Nothing but the data, repeated exactly, belongs in the answer.
★ ★ ★ ★
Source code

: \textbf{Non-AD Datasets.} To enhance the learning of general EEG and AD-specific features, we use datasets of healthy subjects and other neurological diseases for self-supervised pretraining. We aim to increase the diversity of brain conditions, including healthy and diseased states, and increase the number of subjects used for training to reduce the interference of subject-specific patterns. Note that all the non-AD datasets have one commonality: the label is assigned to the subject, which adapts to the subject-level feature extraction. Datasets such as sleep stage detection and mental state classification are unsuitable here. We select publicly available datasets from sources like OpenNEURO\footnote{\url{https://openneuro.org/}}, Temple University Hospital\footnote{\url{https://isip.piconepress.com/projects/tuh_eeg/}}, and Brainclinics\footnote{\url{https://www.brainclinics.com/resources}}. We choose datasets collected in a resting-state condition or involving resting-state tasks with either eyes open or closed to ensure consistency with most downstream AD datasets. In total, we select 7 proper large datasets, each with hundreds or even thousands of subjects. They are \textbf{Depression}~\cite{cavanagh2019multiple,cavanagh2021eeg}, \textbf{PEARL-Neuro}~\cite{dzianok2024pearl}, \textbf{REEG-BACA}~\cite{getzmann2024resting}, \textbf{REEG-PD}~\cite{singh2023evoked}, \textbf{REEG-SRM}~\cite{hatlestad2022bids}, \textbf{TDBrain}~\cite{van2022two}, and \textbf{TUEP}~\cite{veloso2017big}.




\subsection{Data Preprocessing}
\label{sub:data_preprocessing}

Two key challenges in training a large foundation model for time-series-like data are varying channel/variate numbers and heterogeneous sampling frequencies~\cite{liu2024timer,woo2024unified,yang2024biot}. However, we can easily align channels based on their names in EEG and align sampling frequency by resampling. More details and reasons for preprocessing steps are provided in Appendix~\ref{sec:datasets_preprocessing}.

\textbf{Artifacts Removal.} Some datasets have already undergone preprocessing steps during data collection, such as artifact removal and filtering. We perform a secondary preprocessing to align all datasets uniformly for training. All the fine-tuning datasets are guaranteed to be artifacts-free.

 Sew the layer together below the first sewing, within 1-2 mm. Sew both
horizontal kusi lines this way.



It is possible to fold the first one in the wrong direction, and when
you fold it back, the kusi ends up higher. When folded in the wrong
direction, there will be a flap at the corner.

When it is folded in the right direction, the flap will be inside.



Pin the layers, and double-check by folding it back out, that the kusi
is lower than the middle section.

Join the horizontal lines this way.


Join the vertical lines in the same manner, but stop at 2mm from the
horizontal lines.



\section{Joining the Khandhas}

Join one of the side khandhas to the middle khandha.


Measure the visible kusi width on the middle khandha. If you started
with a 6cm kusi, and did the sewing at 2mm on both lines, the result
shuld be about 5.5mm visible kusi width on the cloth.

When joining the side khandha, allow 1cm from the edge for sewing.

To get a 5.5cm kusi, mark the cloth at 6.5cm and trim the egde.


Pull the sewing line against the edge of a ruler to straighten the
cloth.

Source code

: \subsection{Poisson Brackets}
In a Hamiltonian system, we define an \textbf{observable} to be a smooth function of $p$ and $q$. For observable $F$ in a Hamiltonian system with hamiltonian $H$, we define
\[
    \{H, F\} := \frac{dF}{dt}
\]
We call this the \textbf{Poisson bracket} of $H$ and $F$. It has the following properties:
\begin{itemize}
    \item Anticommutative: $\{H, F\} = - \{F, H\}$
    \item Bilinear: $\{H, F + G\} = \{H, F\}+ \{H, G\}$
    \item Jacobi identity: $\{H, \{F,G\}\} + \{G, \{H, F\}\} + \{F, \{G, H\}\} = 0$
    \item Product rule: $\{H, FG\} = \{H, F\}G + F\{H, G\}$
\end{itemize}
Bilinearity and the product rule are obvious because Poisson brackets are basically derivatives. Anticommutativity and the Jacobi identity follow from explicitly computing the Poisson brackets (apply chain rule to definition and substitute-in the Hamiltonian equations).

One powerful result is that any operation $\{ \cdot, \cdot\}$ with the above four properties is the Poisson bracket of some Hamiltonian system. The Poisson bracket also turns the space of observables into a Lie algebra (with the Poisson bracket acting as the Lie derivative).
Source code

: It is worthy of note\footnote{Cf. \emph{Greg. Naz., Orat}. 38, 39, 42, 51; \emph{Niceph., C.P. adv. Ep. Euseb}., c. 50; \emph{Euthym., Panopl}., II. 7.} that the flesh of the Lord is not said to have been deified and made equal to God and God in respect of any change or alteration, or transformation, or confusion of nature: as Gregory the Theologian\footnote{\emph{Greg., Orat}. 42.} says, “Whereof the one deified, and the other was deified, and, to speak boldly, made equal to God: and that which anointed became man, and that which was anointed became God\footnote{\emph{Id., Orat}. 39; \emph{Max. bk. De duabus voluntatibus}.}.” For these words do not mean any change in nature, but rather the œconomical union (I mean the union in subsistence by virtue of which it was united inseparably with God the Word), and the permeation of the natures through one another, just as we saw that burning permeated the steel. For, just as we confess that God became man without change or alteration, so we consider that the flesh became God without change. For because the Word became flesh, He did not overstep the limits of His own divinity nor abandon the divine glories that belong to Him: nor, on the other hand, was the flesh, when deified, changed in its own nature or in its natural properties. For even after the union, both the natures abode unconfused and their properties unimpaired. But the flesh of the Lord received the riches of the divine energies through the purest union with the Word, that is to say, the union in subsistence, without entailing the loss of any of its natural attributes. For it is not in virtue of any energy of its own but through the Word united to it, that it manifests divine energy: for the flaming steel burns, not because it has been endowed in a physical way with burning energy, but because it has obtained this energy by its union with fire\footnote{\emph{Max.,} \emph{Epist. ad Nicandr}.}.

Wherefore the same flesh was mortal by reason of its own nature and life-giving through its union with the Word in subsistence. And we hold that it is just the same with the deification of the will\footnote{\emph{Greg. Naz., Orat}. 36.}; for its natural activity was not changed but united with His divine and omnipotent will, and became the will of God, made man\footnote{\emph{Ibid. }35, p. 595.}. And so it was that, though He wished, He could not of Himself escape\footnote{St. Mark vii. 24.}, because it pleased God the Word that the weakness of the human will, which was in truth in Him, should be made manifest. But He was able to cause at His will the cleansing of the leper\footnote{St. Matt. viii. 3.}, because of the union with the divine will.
★ ★ ★ ★
Response area →
Source code

: \textbf{Non-AD Datasets.} To enhance the learning of general EEG and AD-specific features, we use datasets of healthy subjects and other neurological diseases for self-supervised pretraining. We aim to increase the diversity of brain conditions, including healthy and diseased states, and increase the number of subjects used for training to reduce the interference of subject-specific patterns. Note that all the non-AD datasets have one commonality: the label is assigned to the subject, which adapts to the subject-level feature extraction. Datasets such as sleep stage detection and mental state classification are unsuitable here. We select publicly available datasets from sources like OpenNEURO\footnote{\url{https://openneuro.org/}}, Temple University Hospital\footnote{\url{https://isip.piconepress.com/projects/tuh_eeg/}}, and Brainclinics\footnote{\url{https://www.brainclinics.com/resources}}. We choose datasets collected in a resting-state condition or involving resting-state tasks with either eyes open or closed to ensure consistency with most downstream AD datasets. In total, we select 7 proper large datasets, each with hundreds or even thousands of subjects. They are \textbf{Depression}~\cite{cavanagh2019multiple,cavanagh2021eeg}, \textbf{PEARL-Neuro}~\cite{dzianok2024pearl}, \textbf{REEG-BACA}~\cite{getzmann2024resting}, \textbf{REEG-PD}~\cite{singh2023evoked}, \textbf{REEG-SRM}~\cite{hatlestad2022bids}, \textbf{TDBrain}~\cite{van2022two}, and \textbf{TUEP}~\cite{veloso2017big}.




\subsection{Data Preprocessing}
\label{sub:data_preprocessing}

Two key challenges in training a large foundation model for time-series-like data are varying channel/variate numbers and heterogeneous sampling frequencies~\cite{liu2024timer,woo2024unified,yang2024biot}. However, we can easily align channels based on their names in EEG and align sampling frequency by resampling. More details and reasons for preprocessing steps are provided in Appendix~\ref{sec:datasets_preprocessing}.

\textbf{Artifacts Removal.} Some datasets have already undergone preprocessing steps during data collection, such as artifact removal and filtering. We perform a secondary preprocessing to align all datasets uniformly for training. All the fine-tuning datasets are guaranteed to be artifacts-free.

 Sew the layer together below the first sewing, within 1-2 mm. Sew both
horizontal kusi lines this way.



It is possible to fold the first one in the wrong direction, and when
you fold it back, the kusi ends up higher. When folded in the wrong
direction, there will be a flap at the corner.

When it is folded in the right direction, the flap will be inside.



Pin the layers, and double-check by folding it back out, that the kusi
is lower than the middle section.

Join the horizontal lines this way.


Join the vertical lines in the same manner, but stop at 2mm from the
horizontal lines.



\section{Joining the Khandhas}

Join one of the side khandhas to the middle khandha.


Measure the visible kusi width on the middle khandha. If you started
with a 6cm kusi, and did the sewing at 2mm on both lines, the result
shuld be about 5.5mm visible kusi width on the cloth.

When joining the side khandha, allow 1cm from the edge for sewing.

To get a 5.5cm kusi, mark the cloth at 6.5cm and trim the egde.


Pull the sewing line against the edge of a ruler to straighten the
cloth.

Source code

: \subsection{Poisson Brackets}
In a Hamiltonian system, we define an \textbf{observable} to be a smooth function of $p$ and $q$. For observable $F$ in a Hamiltonian system with hamiltonian $H$, we define
\[
    \{H, F\} := \frac{dF}{dt}
\]
We call this the \textbf{Poisson bracket} of $H$ and $F$. It has the following properties:
\begin{itemize}
    \item Anticommutative: $\{H, F\} = - \{F, H\}$
    \item Bilinear: $\{H, F + G\} = \{H, F\}+ \{H, G\}$
    \item Jacobi identity: $\{H, \{F,G\}\} + \{G, \{H, F\}\} + \{F, \{G, H\}\} = 0$
    \item Product rule: $\{H, FG\} = \{H, F\}G + F\{H, G\}$
\end{itemize}
Bilinearity and the product rule are obvious because Poisson brackets are basically derivatives. Anticommutativity and the Jacobi identity follow from explicitly computing the Poisson brackets (apply chain rule to definition and substitute-in the Hamiltonian equations).

One powerful result is that any operation $\{ \cdot, \cdot\}$ with the above four properties is the Poisson bracket of some Hamiltonian system. The Poisson bracket also turns the space of observables into a Lie algebra (with the Poisson bracket acting as the Lie derivative).
Source code

: It is worthy of note\footnote{Cf. \emph{Greg. Naz., Orat}. 38, 39, 42, 51; \emph{Niceph., C.P. adv. Ep. Euseb}., c. 50; \emph{Euthym., Panopl}., II. 7.} that the flesh of the Lord is not said to have been deified and made equal to God and God in respect of any change or alteration, or transformation, or confusion of nature: as Gregory the Theologian\footnote{\emph{Greg., Orat}. 42.} says, “Whereof the one deified, and the other was deified, and, to speak boldly, made equal to God: and that which anointed became man, and that which was anointed became God\footnote{\emph{Id., Orat}. 39; \emph{Max. bk. De duabus voluntatibus}.}.” For these words do not mean any change in nature, but rather the œconomical union (I mean the union in subsistence by virtue of which it was united inseparably with God the Word), and the permeation of the natures through one another, just as we saw that burning permeated the steel. For, just as we confess that God became man without change or alteration, so we consider that the flesh became God without change. For because the Word became flesh, He did not overstep the limits of His own divinity nor abandon the divine glories that belong to Him: nor, on the other hand, was the flesh, when deified, changed in its own nature or in its natural properties. For even after the union, both the natures abode unconfused and their properties unimpaired. But the flesh of the Lord received the riches of the divine energies through the purest union with the Word, that is to say, the union in subsistence, without entailing the loss of any of its natural attributes. For it is not in virtue of any energy of its own but through the Word united to it, that it manifests divine energy: for the flaming steel burns, not because it has been endowed in a physical way with burning energy, but because it has obtained this energy by its union with fire\footnote{\emph{Max.,} \emph{Epist. ad Nicandr}.}.

Wherefore the same flesh was mortal by reason of its own nature and life-giving through its union with the Word in subsistence. And we hold that it is just the same with the deification of the will\footnote{\emph{Greg. Naz., Orat}. 36.}; for its natural activity was not changed but united with His divine and omnipotent will, and became the will of God, made man\footnote{\emph{Ibid. }35, p. 595.}. And so it was that, though He wished, He could not of Himself escape\footnote{St. Mark vii. 24.}, because it pleased God the Word that the weakness of the human will, which was in truth in Him, should be made manifest. But He was able to cause at His will the cleansing of the leper\footnote{St. Matt. viii. 3.}, because of the union with the divine will.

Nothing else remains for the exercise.